Times Review of HM

August 17, 2009
Richard Herring at the Underbelly
Sit through Hitler Moustache and you’ll find a really excellent comedy show: an often bitterly funny attack on racism
Dominic Maxwell

Richard Herring’s 25th Fringe show became his most controversial before it even opened, thanks to a nasty spat over a newspaper article that he insisted took lines from it out of context. A bit precious, is he? Well, when your show includes lines such as “I began to think that the racists had a point”, then you, too, would be wary of where they go when you’re not there to look after them. The defence of “irony” is valid, but hardly begins to explain what is going on here.

Well, sit through Hitler Moustache and you’ll find a really excellent comedy show: a playful, pointed and often bitterly funny attack on racism. And if his growing of the ’tache of the title for the show sounds like a stunt for stunt’s sake, Herring is first to list all the potential objections to it. “It’s a lot of commitment,” he booms cheerily, “for what is essentially quite a glib idea.”

Yet this glib idea takes Herring out of his comfort zone of self-mocking self-aggrandisement — or is it self-aggrandising self-mockery? — and gives him something real to rub up against. He recounts his misadventures out and about with a moustache that makes him feel like a leper the moment he leaves the house.

Best of all, he embarks on gloriously specious arguments. “It’s important to respect people’s cultural differences ... is it, though?” He implicates our inner prejudices — getting us to urge him to tell a Madeleine McCann joke, proclaiming himself to be at the mercy of the mob — then deconstructs those prejudices with accuracy and imagination.

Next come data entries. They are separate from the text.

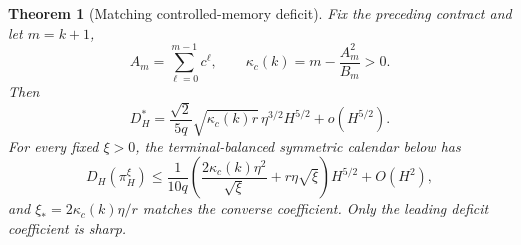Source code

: \documentclass[11pt]{article}
\newtheorem{theorem}{Theorem}
\begin{document}
\begin{theorem}[Matching controlled-memory deficit]\label{thm:main}
Fix the preceding contract and let $m=k+1$,
\[
A_m=\sum_{\ell=0}^{m-1}c^\ell,\qquad
\kappa_c(k)=m-\frac{A_m^2}{B_m}>0.
\]
Then
\begin{equation}\label{eq:sharp}
D_H^*=\frac{\sqrt2}{5q}\sqrt{\kappa_c(k)r}\,\eta^{3/2}H^{5/2}
+o(H^{5/2}).
\end{equation}
For every fixed $\xi>0$, the terminal-balanced symmetric calendar below has
\begin{equation}\label{eq:upper}
D_H(\pi_H^\xi)\le\frac1{10q}
\left(\frac{2\kappa_c(k)\eta^2}{\sqrt\xi}+r\eta\sqrt\xi\right)H^{5/2}
+O(H^2),
\end{equation}
and $\xi_*=2\kappa_c(k)\eta/r$ matches the converse coefficient.
Only the leading deficit coefficient is sharp.
\end{theorem}
\end{document}
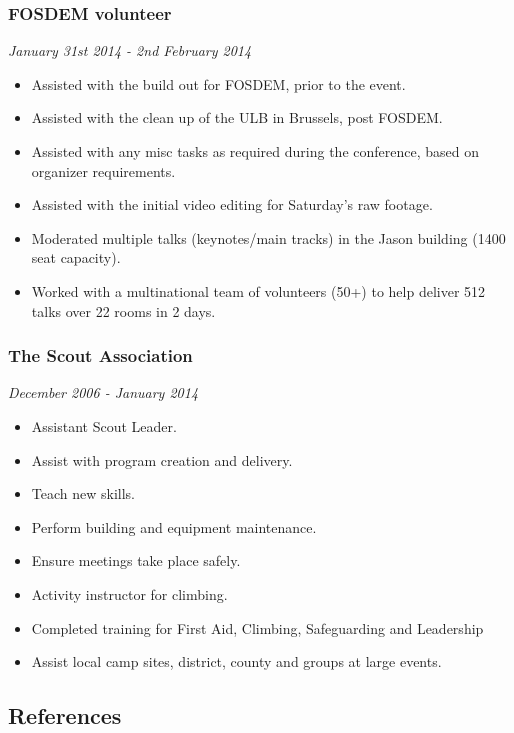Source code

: \subsubsection{FOSDEM volunteer}\label{fosdem-volunteer}

\emph{January 31st 2014 - 2nd February 2014}

\begin{itemize}
\itemsep1pt\parskip0pt
\item
  Assisted with the build out for FOSDEM, prior to the event.
\item
  Assisted with the clean up of the ULB in Brussels, post FOSDEM.
\item
  Assisted with any misc tasks as required during the conference, based
  on organizer requirements.
\item
  Assisted with the initial video editing for Saturday's raw footage.
\item
  Moderated multiple talks (keynotes/main tracks) in the Jason building
  (1400 seat capacity).
\item
  Worked with a multinational team of volunteers (50+) to help deliver
  512 talks over 22 rooms in 2 days.
\end{itemize}

\subsubsection{The Scout Association}\label{the-scout-association}

\emph{December 2006 - January 2014}

\begin{itemize}
\itemsep1pt\parskip0pt
\item
  Assistant Scout Leader.
\item
  Assist with program creation and delivery.
\item
  Teach new skills.
\item
  Perform building and equipment maintenance.
\item
  Ensure meetings take place safely.
\item
  Activity instructor for climbing.
\item
  Completed training for First Aid, Climbing, Safeguarding and
  Leadership
\item
  Assist local camp sites, district, county and groups at large events.
\end{itemize}

\subsection{References}\label{references}


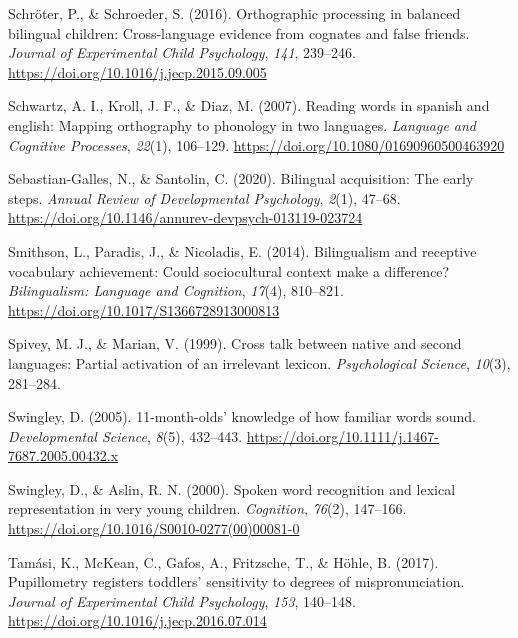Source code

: \documentclass[
]{article}
\newlength{\cslhangindent}
\newlength{\cslentryspacingunit} %
\newenvironment{CSLReferences}[2] %
 {%
  \setlength{\parindent}{0pt}
  \ifodd #1
  \let\oldpar\par
  \def\par{\hangindent=\cslhangindent\oldpar}
  \fi
  \setlength{\parskip}{#2\cslentryspacingunit}
 }%
 {}
\begin{document}
\begin{CSLReferences}{1}{0}
\leavevmode{}%
Schröter, P., \& Schroeder, S. (2016). Orthographic processing in
balanced bilingual children: Cross-language evidence from cognates and
false friends. \emph{Journal of Experimental Child Psychology},
\emph{141}, 239--246. \url{https://doi.org/10.1016/j.jecp.2015.09.005}

\leavevmode{}%
Schwartz, A. I., Kroll, J. F., \& Diaz, M. (2007). Reading words in
spanish and english: Mapping orthography to phonology in two languages.
\emph{Language and Cognitive Processes}, \emph{22}(1), 106--129.
\url{https://doi.org/10.1080/01690960500463920}

\leavevmode{}%
Sebastian-Galles, N., \& Santolin, C. (2020). Bilingual acquisition: The
early steps. \emph{Annual Review of Developmental Psychology},
\emph{2}(1), 47--68.
\url{https://doi.org/10.1146/annurev-devpsych-013119-023724}

\leavevmode{}%
Smithson, L., Paradis, J., \& Nicoladis, E. (2014). Bilingualism and
receptive vocabulary achievement: Could sociocultural context make a
difference? \emph{Bilingualism: Language and Cognition}, \emph{17}(4),
810--821. \url{https://doi.org/10.1017/S1366728913000813}

\leavevmode{}%
Spivey, M. J., \& Marian, V. (1999). Cross talk between native and
second languages: Partial activation of an irrelevant lexicon.
\emph{Psychological Science}, \emph{10}(3), 281--284.

\leavevmode{}%
Swingley, D. (2005). 11-month-olds' knowledge of how familiar words
sound. \emph{Developmental Science}, \emph{8}(5), 432--443.
\url{https://doi.org/10.1111/j.1467-7687.2005.00432.x}

\leavevmode{}%
Swingley, D., \& Aslin, R. N. (2000). Spoken word recognition and
lexical representation in very young children. \emph{Cognition},
\emph{76}(2), 147--166.
\url{https://doi.org/10.1016/S0010-0277(00)00081-0}

\leavevmode{}%
Tamási, K., McKean, C., Gafos, A., Fritzsche, T., \& Höhle, B. (2017).
Pupillometry registers toddlers' sensitivity to degrees of
mispronunciation. \emph{Journal of Experimental Child Psychology},
\emph{153}, 140--148. \url{https://doi.org/10.1016/j.jecp.2016.07.014}


\end{CSLReferences}
\end{document}
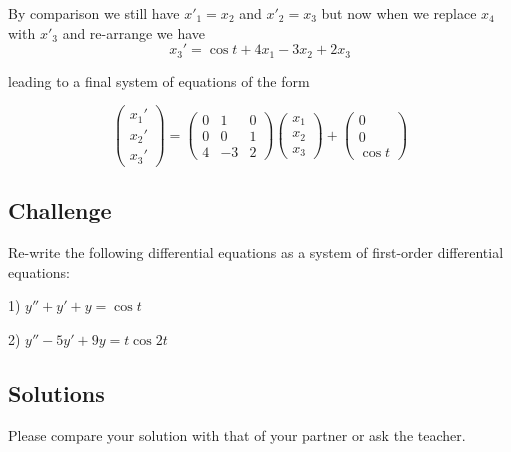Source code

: By comparison we still have $x'_1 = x_2$ and $x'_2 = x_3$ but now when we replace $x_4$ with $x'_3$ and re-arrange we have
\begin{equation}
   x_3' = \cos t + 4 x_1 - 3 x_2 + 2 x_3
\end{equation}

leading to a final system of equations of the form

\begin{equation}
    \left(
        \begin{array}{c}
            x_1' \\
            x_2' \\
            x_3'
        \end{array}
    \right)
    =
    \left(
        \begin{array}{ccc}
            0 & 1 & 0 \\
            0 & 0 & 1 \\
            4 & -3 & 2
        \end{array}
    \right)
    \left(
        \begin{array}{c}
            x_1 \\
            x_2 \\
            x_3
        \end{array}
    \right)
    +
    \left(
        \begin{array}{c}
            0 \\
            0 \\
            \cos t
        \end{array}
    \right)
\end{equation}

\subsection*{Challenge}
Re-write the following differential equations as a system of first-order differential equations:

1) $y'' + y' + y = \cos t$

2) $y'' - 5 y' + 9 y = t \cos 2t$

\subsection*{Solutions}
Please compare your solution with that of your partner or ask the teacher.



\iffalse
\newpage
%
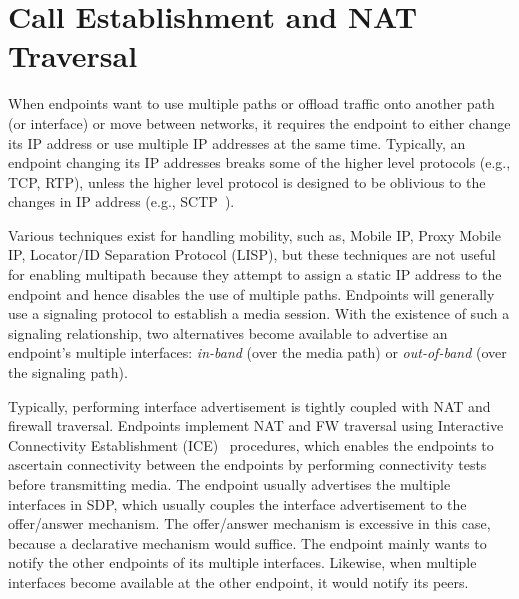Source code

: \section{Call Establishment and NAT Traversal}

When endpoints want to use multiple paths or offload traffic onto another path
(or interface) or move between networks, it requires the endpoint to either
change its IP address or use multiple IP addresses at the same time.
Typically, an endpoint changing its IP addresses breaks some of the higher
level protocols (e.g., TCP, RTP), unless the higher level protocol is designed
to be oblivious to the changes in IP address (e.g., SCTP~\cite{rfc4960}).

Various techniques exist for handling mobility, such as, Mobile IP, Proxy
Mobile IP, Locator/ID Separation Protocol (LISP), but these techniques are not
useful for enabling multipath because they attempt to assign a static IP
address to the endpoint and hence disables the use of multiple paths.
Endpoints will generally use a signaling protocol to establish a media
session. With the existence of such a signaling relationship, two alternatives
become available to advertise an endpoint's multiple interfaces:
\emph{in-band} (over the media path) or \emph{out-of-band} (over the signaling
path).

Typically, performing interface advertisement is tightly coupled with NAT and
firewall traversal. Endpoints implement NAT and FW traversal using Interactive
Connectivity Establishment (ICE)~\cite{rfc5245} procedures, which enables the
endpoints to ascertain connectivity between the endpoints by performing
connectivity tests before transmitting media. The endpoint usually advertises
the multiple interfaces in SDP, which usually couples the interface
advertisement to the offer/answer mechanism. The offer/answer mechanism is
excessive in this case, because a declarative mechanism would suffice. The
endpoint mainly wants to notify the other endpoints of its multiple
interfaces. Likewise, when multiple interfaces become available at the other
endpoint, it would notify its peers.

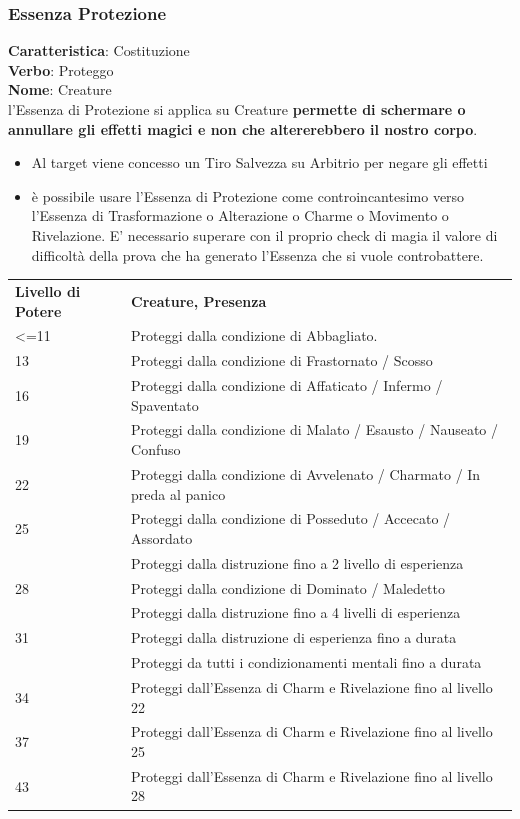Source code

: \documentclass[a4paper,10 pt,twoside,openany]{book}
\begin{document}
\pagebreak

\subsubsection{Essenza Protezione}

\label{essenza-protezione---potenza}

\textbf{Caratteristica}: Costituzione\\
\textbf{Verbo}: Proteggo\\
\textbf{Nome}: Creature\\

l'Essenza di Protezione si applica su Creature \textbf{permette di schermare o annullare gli effetti magici e non che altererebbero il nostro corpo}.

\begin{itemize}
	\item
	Al target viene concesso un Tiro Salvezza su Arbitrio per negare gli effetti
	\item
	è possibile usare l'Essenza di Protezione come controincantesimo verso l'Essenza di Trasformazione o Alterazione o Charme o Movimento o Rivelazione. E' necessario superare con il proprio check di magia il valore di difficoltà della prova che ha generato l'Essenza che si vuole controbattere.
\end{itemize}

\bigskip

\begin{tabularx}{0.95\textwidth}{lX}
	\toprule
	\textbf{Livello di Potere} & \textbf{Creature, Presenza}\\
	\textless=11& Proteggi dalla condizione di Abbagliato.\\
	13& Proteggi dalla condizione di Frastornato / Scosso\\
	16& Proteggi dalla condizione di Affaticato / Infermo / Spaventato\\
	19& Proteggi dalla condizione di Malato / Esausto / Nauseato / Confuso\\
	22& Proteggi dalla condizione di Avvelenato / Charmato / In preda al panico\\
	25& Proteggi dalla condizione di Posseduto / Accecato / Assordato \\
	& Proteggi dalla distruzione fino a 2 livello di esperienza   \\
	28& Proteggi dalla condizione di Dominato / Maledetto   \\
	& Proteggi dalla distruzione fino a 4 livelli di esperienza   \\
	31& Proteggi dalla distruzione di esperienza fino a durata   \\
	& Proteggi da tutti i condizionamenti mentali fino a durata\\
	34& Proteggi dall'Essenza di Charm e Rivelazione fino al livello 22\\
	37& Proteggi dall'Essenza di Charm e Rivelazione fino al livello 25\\
	43& Proteggi dall'Essenza di Charm e Rivelazione fino al livello 28\\
\end{tabularx}
\end{document}
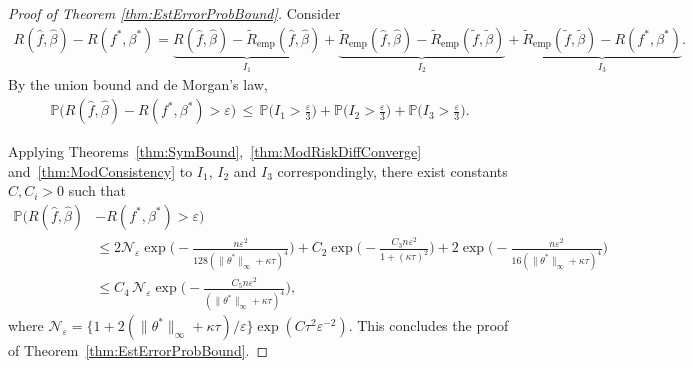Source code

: \documentclass[twoside, onecolumn]{article}
\def\varep{\varepsilon}
\begin{document}
\begin{proof}[Proof of Theorem \ref{thm:EstErrorProbBound}]
Consider
\begin{align*}
R(\widehat{f},\widehat{\beta})- R(f^\ast,\beta^\ast)=\underbrace{R(\widehat{f}, \widehat{\beta})-\widetilde{R}_{\text{emp}}(\widehat{f}, \widehat{\beta})}_{I_1}+\underbrace{\widetilde{R}_{\text{emp}}(\widehat{f}, \widehat{\beta})-\widetilde{R}_{\text{emp}}(\widetilde{f}, \widetilde{\beta})}_{I_2}
+\underbrace{\widetilde{R}_{\text{emp}}(\widetilde{f}, \widetilde{\beta})- R(f^\ast,\beta^\ast)}_{I_3}.
\end{align*}
By the union bound and de Morgan's law,
\begin{align*}
\mathbb{P}\Big(R(\widehat f, \widehat \beta)-R(f^*,\beta^*)>\varepsilon\Big)\,\leq \,\mathbb{P}\Big( I_1 >\frac{\varepsilon}{3}\Big)+\mathbb{P}\Big( I_2 >\frac{\varepsilon}{3}\Big)+
\mathbb{P}\Big( I_3 >\frac{\varepsilon}{3}\Big).
\end{align*}

Applying Theorems~\ref{thm:SymBound},~\ref{thm:ModRiskDiffConverge} and~\ref{thm:ModConsistency} to $I_1$, $I_2$ and $I_3$ correspondingly, there exist constants $C,C_i >0$ such that
\begin{align*}
\mathbb{P}\Big(R(\widehat{f},\widehat{\beta})&- R(f^\ast,\beta^\ast)>\varep\Big)\\
&\leq 2\mathcal{N}_{\varep}\exp\Big(-  \frac{n\varepsilon^2}{128(\|\theta^*\|_\infty+\kappa \tau)^{4}}\Big)+C_2\exp\Big( -\frac{C_3n \varepsilon^2}{1+(\kappa\tau)^2}\Big)+2\exp\Big(-\frac{n \varepsilon^2}{16(\|\theta^*\|_\infty+\kappa \tau)^4}\Big)\\
&\leq C_4\, \mathcal{N_\varepsilon}\exp\Big(-\frac{C_5 n \varepsilon^2}{(\|\theta^*\|_\infty+\kappa \tau)^4}\Big), 
\end{align*}
where $\mathcal{N}_{\varep}=\{1+2(\|\theta^*\|_\infty+\kappa\tau)/\varep\} \exp( C\tau^2 \varepsilon^{-2})$. This concludes the proof of Theorem~\ref{thm:EstErrorProbBound}.

\end{proof}
\end{document}
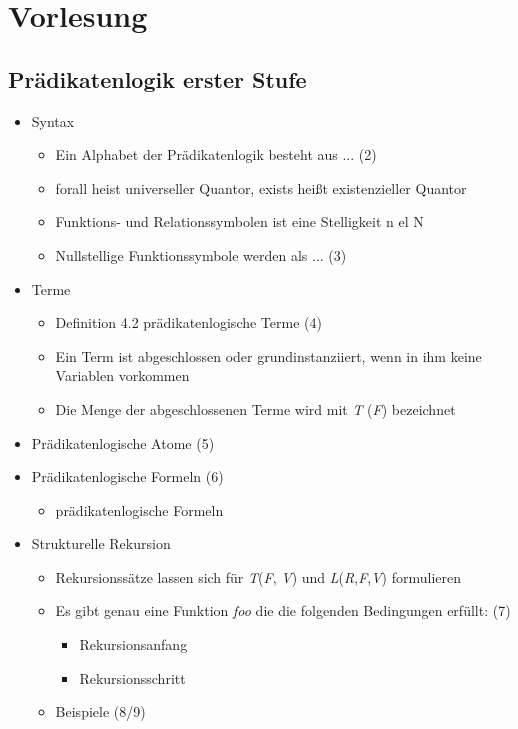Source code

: 
\chapter{Vorlesung}
\section{Prädikatenlogik erster Stufe}

\begin{itemize}
\item Syntax
\begin{itemize}
	\item Ein Alphabet der Prädikatenlogik besteht aus ... (2)
	\item forall heist universeller Quantor, exists heißt							existenzieller Quantor
	\item Funktions- und Relationssymbolen ist eine Stelligkeit n el N			\item Nullstellige Funktionssymbole werden als ... (3)
\end{itemize}
\item Terme
\begin{itemize}
	\item Definition 4.2 prädikatenlogische Terme (4)
	\item Ein Term ist abgeschlossen oder grundinstanziiert, wenn in ihm 			keine Variablen vorkommen
	\item Die Menge der abgeschlossenen Terme wird mit \textit{T}						(\textit{F}) bezeichnet
\end{itemize}
\item Prädikatenlogische Atome (5)
\item Prädikatenlogische Formeln (6)
\begin{itemize}
	\item prädikatenlogische Formeln
\end{itemize}
\item Strukturelle Rekursion 
\begin{itemize}
	\item Rekursionssätze lassen sich für \textit{T}(\textit{F},					\textit{V}) und \textit{L}(\textit{R},\textit{F},\textit{V}) 				formulieren 
	\item Es gibt genau eine Funktion \textit{foo} die die folgenden Bedingungen 				erfüllt: (7)
	\begin{itemize}
		\item Rekursionsanfang
		\item Rekursionsschritt
	\end{itemize}
	\item Beispiele (8/9)
\end{itemize}
\end{itemize}

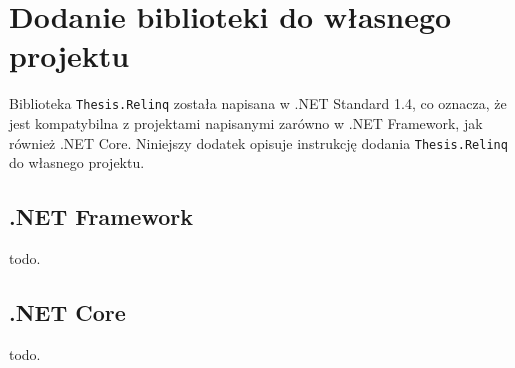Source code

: \chapter{Dodanie biblioteki do własnego projektu}
Biblioteka \texttt{Thesis.Relinq} została napisana w .NET Standard 1.4, co oznacza, że jest kompatybilna z projektami napisanymi zarówno w .NET Framework, jak również .NET Core. Niniejszy dodatek opisuje instrukcję dodania \texttt{Thesis.Relinq} do własnego projektu.

\section{.NET Framework}
todo.

\section{.NET Core}
todo.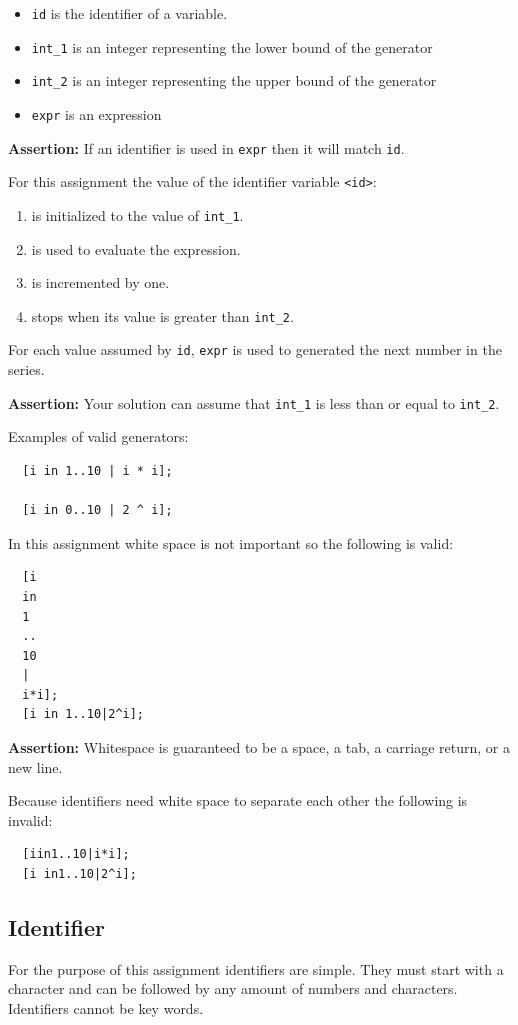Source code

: \documentclass{article}
\newcommand{\code}[1]{\texttt{\textmd{#1}}}
\newcommand{\assertion}[1]{\textbf{Assertion: }#1}
\begin{document}
\begin{itemize}
  \item \code{id} is the identifier of a variable.
  \item{\code{int\_1}} is an integer representing the lower bound of the generator
  \item{\code{int\_2}} is an integer representing the upper bound of the generator
  \item{\code{expr}} is an expression
\end{itemize}

\assertion{If an identifier is used in \code{expr} then it will match \code{id}.}

For this assignment the value of the identifier variable \code{<id>}:
\begin{enumerate}
  \item is initialized to the value of \code{int\_1}.
  \item is used to evaluate the expression.
  \item is incremented by one.
  \item stops when its value is greater than \code{int\_2}.
\end{enumerate}
For each value assumed by \code{id}, \code{expr} is used to generated the next number in the
series.

\assertion{Your solution can assume that \code{int\_1} is less than or equal to
\code{int\_2}.}

Examples of valid generators:
\begin{lstlisting}
  [i in 1..10 | i * i];

  [i in 0..10 | 2 ^ i];
\end{lstlisting}

In this assignment white space is not important so the following is valid:

\begin{lstlisting}
  [i
  in
  1
  ..
  10
  |
  i*i];
  [i in 1..10|2^i];
\end{lstlisting}
\assertion{Whitespace is guaranteed to be a space, a tab, a carriage return, or a new
line.}

Because identifiers need white space to separate each other the following is invalid:
\begin{lstlisting}
  [iin1..10|i*i];
  [i in1..10|2^i];
\end{lstlisting}

\subsection{Identifier}
For the purpose of this assignment identifiers are simple. They must start with a character and
can be followed by any amount of numbers and characters. Identifiers cannot be key words.
\end{document}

If the show has a fault it’s that he ballasts it with too much sincere anti-racism. His lengthy assault on the BNP needs more of the finely tuned false priorities that allow him to have his cake and eat it elsewhere. But towards the end, when he’s debating whether or not he’s mocking prejudice or just wallowing in it, he’s electrifying. Hitler Moustache can’t always make good on its provocative promise. But it’s stimulating, passionate and thoroughly entertaining.